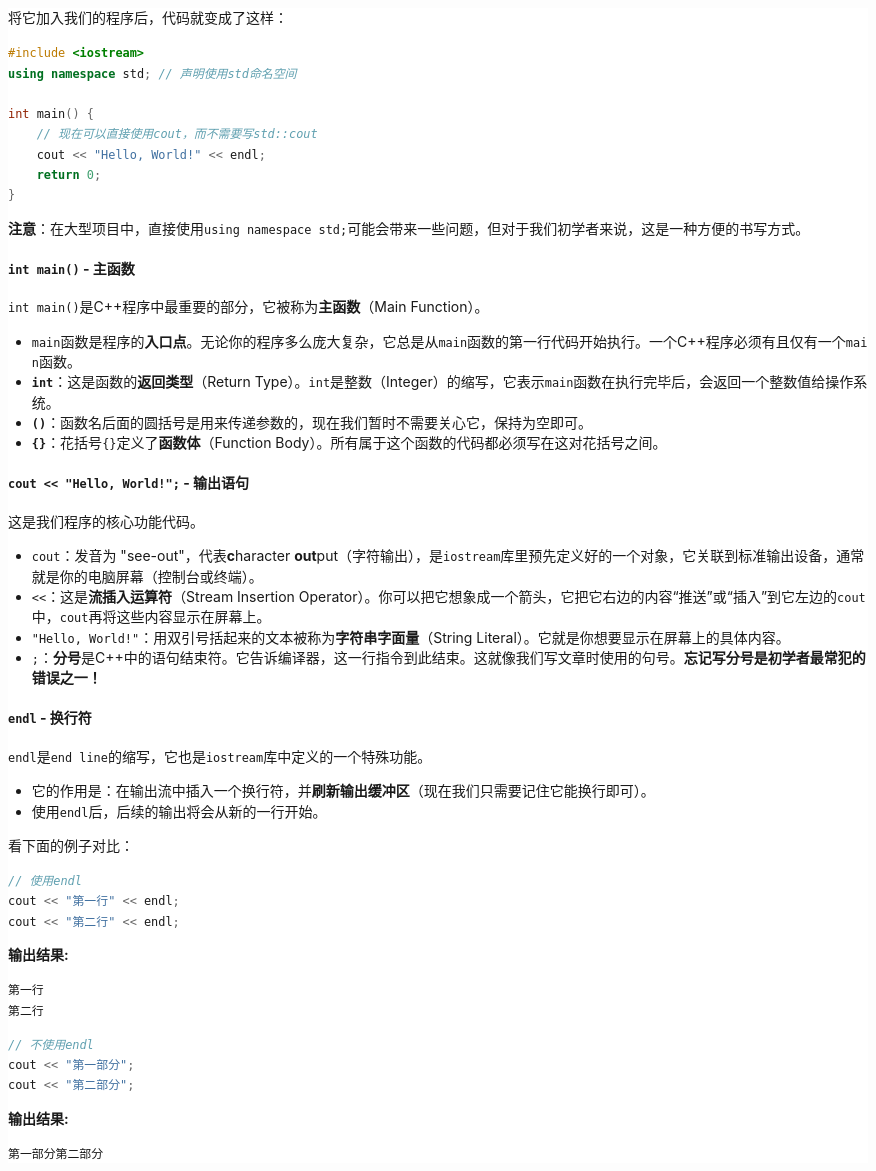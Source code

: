 将它加入我们的程序后，代码就变成了这样：
```cpp
#include <iostream>
using namespace std; // 声明使用std命名空间

int main() {
    // 现在可以直接使用cout，而不需要写std::cout
    cout << "Hello, World!" << endl;
    return 0;
}
```
**注意**：在大型项目中，直接使用`using namespace std;`可能会带来一些问题，但对于我们初学者来说，这是一种方便的书写方式。

#### `int main()` - 主函数

`int main()`是C++程序中最重要的部分，它被称为**主函数**（Main Function）。

*   `main`函数是程序的**入口点**。无论你的程序多么庞大复杂，它总是从`main`函数的第一行代码开始执行。一个C++程序必须有且仅有一个`main`函数。
*   **`int`**：这是函数的**返回类型**（Return Type）。`int`是整数（Integer）的缩写，它表示`main`函数在执行完毕后，会返回一个整数值给操作系统。
*   **`()`**：函数名后面的圆括号是用来传递参数的，现在我们暂时不需要关心它，保持为空即可。
*   **`{}`**：花括号`{}`定义了**函数体**（Function Body）。所有属于这个函数的代码都必须写在这对花括号之间。

#### `cout << "Hello, World!";` - 输出语句

这是我们程序的核心功能代码。

*   `cout`：发音为 "see-out"，代表**c**haracter **out**put（字符输出），是`iostream`库里预先定义好的一个对象，它关联到标准输出设备，通常就是你的电脑屏幕（控制台或终端）。
*   `<<`：这是**流插入运算符**（Stream Insertion Operator）。你可以把它想象成一个箭头，它把它右边的内容“推送”或“插入”到它左边的`cout`中，`cout`再将这些内容显示在屏幕上。
*   `"Hello, World!"`：用双引号括起来的文本被称为**字符串字面量**（String Literal）。它就是你想要显示在屏幕上的具体内容。
*   `;`：**分号**是C++中的语句结束符。它告诉编译器，这一行指令到此结束。这就像我们写文章时使用的句号。**忘记写分号是初学者最常犯的错误之一！**

#### `endl` - 换行符

`endl`是`end line`的缩写，它也是`iostream`库中定义的一个特殊功能。

*   它的作用是：在输出流中插入一个换行符，并**刷新输出缓冲区**（现在我们只需要记住它能换行即可）。
*   使用`endl`后，后续的输出将会从新的一行开始。

看下面的例子对比：
```cpp
// 使用endl
cout << "第一行" << endl;
cout << "第二行" << endl;
```
**输出结果:**
```
第一行
第二行
```

```cpp
// 不使用endl
cout << "第一部分";
cout << "第二部分";
```
**输出结果:**
```
第一部分第二部分
```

============

= HOW TO COMPLETE THIS TASK =
This exercise calls for a verbatim output of the entries, pictures omitted.

= PROBLEM SOLUTION =
Source code

: 将它加入我们的程序后，代码就变成了这样：
```cpp
#include <iostream>
using namespace std; // 声明使用std命名空间

int main() {
    // 现在可以直接使用cout，而不需要写std::cout
    cout << "Hello, World!" << endl;
    return 0;
}
```
**注意**：在大型项目中，直接使用`using namespace std;`可能会带来一些问题，但对于我们初学者来说，这是一种方便的书写方式。

#### `int main()` - 主函数

`int main()`是C++程序中最重要的部分，它被称为**主函数**（Main Function）。

*   `main`函数是程序的**入口点**。无论你的程序多么庞大复杂，它总是从`main`函数的第一行代码开始执行。一个C++程序必须有且仅有一个`main`函数。
*   **`int`**：这是函数的**返回类型**（Return Type）。`int`是整数（Integer）的缩写，它表示`main`函数在执行完毕后，会返回一个整数值给操作系统。
*   **`()`**：函数名后面的圆括号是用来传递参数的，现在我们暂时不需要关心它，保持为空即可。
*   **`{}`**：花括号`{}`定义了**函数体**（Function Body）。所有属于这个函数的代码都必须写在这对花括号之间。

#### `cout << "Hello, World!";` - 输出语句

这是我们程序的核心功能代码。

*   `cout`：发音为 "see-out"，代表**c**haracter **out**put（字符输出），是`iostream`库里预先定义好的一个对象，它关联到标准输出设备，通常就是你的电脑屏幕（控制台或终端）。
*   `<<`：这是**流插入运算符**（Stream Insertion Operator）。你可以把它想象成一个箭头，它把它右边的内容“推送”或“插入”到它左边的`cout`中，`cout`再将这些内容显示在屏幕上。
*   `"Hello, World!"`：用双引号括起来的文本被称为**字符串字面量**（String Literal）。它就是你想要显示在屏幕上的具体内容。
*   `;`：**分号**是C++中的语句结束符。它告诉编译器，这一行指令到此结束。这就像我们写文章时使用的句号。**忘记写分号是初学者最常犯的错误之一！**

#### `endl` - 换行符

`endl`是`end line`的缩写，它也是`iostream`库中定义的一个特殊功能。

*   它的作用是：在输出流中插入一个换行符，并**刷新输出缓冲区**（现在我们只需要记住它能换行即可）。
*   使用`endl`后，后续的输出将会从新的一行开始。

看下面的例子对比：
```cpp
// 使用endl
cout << "第一行" << endl;
cout << "第二行" << endl;
```
**输出结果:**
```
第一行
第二行
```

```cpp
// 不使用endl
cout << "第一部分";
cout << "第二部分";
```
**输出结果:**
```
第一部分第二部分
```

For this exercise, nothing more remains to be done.